Well, the fact is I am so much MORE than a Recovering Alcoholic; yet so many would see me through that single lens. That’s their deal, not mine. In fact, I patently reject it as thoroughly as I did when I was the “religious one” many years ago.

Which is why people hide their addictions and “issues”. They are afraid of being branded as just that.  I am not immune, I just hear the words of St. Paul (that few take seriously) “I shall glory in my weakness”.

How do we know what is real in us and what is not? My best answer is from Martin Luther, who said “Who a man is on his knees before God is who he is, and no more.”


Today I have no money, no status, no possessions except a double-bag of clothes and my digital arsenal. My “stuff” (see Carlin: http://www.youtube.com/watch?v=MvgN5gCuLac) does not define me. If it did I would live in five places and two states.

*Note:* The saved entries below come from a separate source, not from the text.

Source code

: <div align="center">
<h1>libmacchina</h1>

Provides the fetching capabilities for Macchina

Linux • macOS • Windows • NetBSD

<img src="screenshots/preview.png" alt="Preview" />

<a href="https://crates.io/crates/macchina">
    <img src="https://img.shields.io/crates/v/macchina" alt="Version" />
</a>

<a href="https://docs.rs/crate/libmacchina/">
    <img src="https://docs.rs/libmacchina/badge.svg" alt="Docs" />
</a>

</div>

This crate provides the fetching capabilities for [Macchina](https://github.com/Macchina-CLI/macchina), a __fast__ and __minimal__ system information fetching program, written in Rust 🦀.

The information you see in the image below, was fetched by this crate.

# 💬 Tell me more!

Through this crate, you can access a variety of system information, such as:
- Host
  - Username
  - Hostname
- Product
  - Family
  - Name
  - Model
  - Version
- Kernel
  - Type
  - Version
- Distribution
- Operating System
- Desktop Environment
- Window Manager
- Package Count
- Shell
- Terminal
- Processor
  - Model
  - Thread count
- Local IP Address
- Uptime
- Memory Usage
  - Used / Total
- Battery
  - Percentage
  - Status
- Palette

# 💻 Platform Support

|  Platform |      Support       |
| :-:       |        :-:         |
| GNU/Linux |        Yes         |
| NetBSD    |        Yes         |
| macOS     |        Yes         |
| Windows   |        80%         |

So my self-estimate cannot come from externals. Nor from labels. I mean it has also become, in some circles, quite popular to be in “Recovery”. It’s sort of becoming hip with the likes of Mel Gibson, Charlie Sheen and Robin Williams and out of rehab like a revolving door.

But they still have the overlays of fame, money and prestige (oh, and talent…let’s be fair).

I still have overlays I take comfort in. I am tall, highly articulate, educated and have some very deeply rooted disciplines. Few could handle some of the human situations I have negotiated peacefully for others.

Is that an overlay, or is it actually a part of who I am? If being a recovering alcoholic is a part of what and who I am (and Lord my eyes glaze over with those addicted to AA)?

As you read about my situation, do you find yourself laying down your own overlays on top of me?